Names and Words Tables
The Names and Words tables (NAMES.DAT & NAMES2.DAT) control:
- the matching equivalent of words e.g. Tony = Anthony
- the gender of forenames e.g. John = Male, Susan = Female, Chris = Either
- casing rules e.g. PO Box, IBM, 360Science
- expansion/contraction of abbreviations and correction of typing errors e.g. Svcs = Services, Finacial = Financial
- attributing type to these and other words e.g. Mr = Prefix, Ltd = Business, FL = State, The = Noise.
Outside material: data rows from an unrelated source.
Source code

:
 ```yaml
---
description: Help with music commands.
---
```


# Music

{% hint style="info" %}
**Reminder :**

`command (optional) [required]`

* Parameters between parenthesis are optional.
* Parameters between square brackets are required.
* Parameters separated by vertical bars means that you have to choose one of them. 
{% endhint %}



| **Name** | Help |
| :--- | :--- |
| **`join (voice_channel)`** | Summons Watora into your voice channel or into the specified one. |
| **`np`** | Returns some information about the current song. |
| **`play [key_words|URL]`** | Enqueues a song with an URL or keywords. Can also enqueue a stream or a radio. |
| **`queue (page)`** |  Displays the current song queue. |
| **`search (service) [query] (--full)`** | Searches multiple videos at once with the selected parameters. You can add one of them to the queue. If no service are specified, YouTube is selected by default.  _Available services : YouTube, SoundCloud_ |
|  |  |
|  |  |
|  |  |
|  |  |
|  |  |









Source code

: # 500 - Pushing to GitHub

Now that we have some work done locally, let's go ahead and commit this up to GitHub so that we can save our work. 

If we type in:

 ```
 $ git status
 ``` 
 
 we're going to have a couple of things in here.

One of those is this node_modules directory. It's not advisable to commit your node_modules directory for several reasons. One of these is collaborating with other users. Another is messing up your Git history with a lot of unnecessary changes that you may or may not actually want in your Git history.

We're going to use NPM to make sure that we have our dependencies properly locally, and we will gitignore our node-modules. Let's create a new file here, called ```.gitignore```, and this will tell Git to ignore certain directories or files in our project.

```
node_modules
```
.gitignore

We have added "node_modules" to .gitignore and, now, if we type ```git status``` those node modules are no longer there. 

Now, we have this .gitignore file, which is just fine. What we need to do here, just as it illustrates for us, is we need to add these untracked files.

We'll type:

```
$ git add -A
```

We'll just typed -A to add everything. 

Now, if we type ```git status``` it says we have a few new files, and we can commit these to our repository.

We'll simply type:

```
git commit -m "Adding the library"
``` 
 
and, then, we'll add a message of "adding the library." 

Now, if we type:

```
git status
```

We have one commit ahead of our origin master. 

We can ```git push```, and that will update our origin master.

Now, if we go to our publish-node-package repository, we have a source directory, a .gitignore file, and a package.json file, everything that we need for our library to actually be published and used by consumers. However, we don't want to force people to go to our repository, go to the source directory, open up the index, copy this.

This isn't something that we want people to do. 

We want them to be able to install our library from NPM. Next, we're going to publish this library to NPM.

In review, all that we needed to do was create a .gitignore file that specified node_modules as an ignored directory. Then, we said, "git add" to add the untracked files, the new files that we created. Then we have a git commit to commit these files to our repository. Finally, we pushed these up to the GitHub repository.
These are fixed-width text files. The layout of the NAMES.DAT & NAMES2.DAT files is as follows:
Property | Width | Description |
TYPE | 1 | Type of entry – see below |
NAME | 25 | Matching equivalent of the entry (e.g. 'Anthony' has a matching equivalent of 'Tony', enabling these two names to be matched) |
EQUIVALENT | 10 | The word which is actually looked up |
GENDER | 1 | Indicates the gender of the forename or prefix |
SALUTATION | 2 | Indicates the type of salutation to be generated for a particular prefix – see below |
PROPER CASE | 30 | Proper case value for the entry |
SWITCH | 1 | Indicates whether this entry is the first part of a two word lookup |
Note: matchIT will only look up the word in the Equivalent column, not the Name column. This means that all names must have an entry with name equal to Equivalent.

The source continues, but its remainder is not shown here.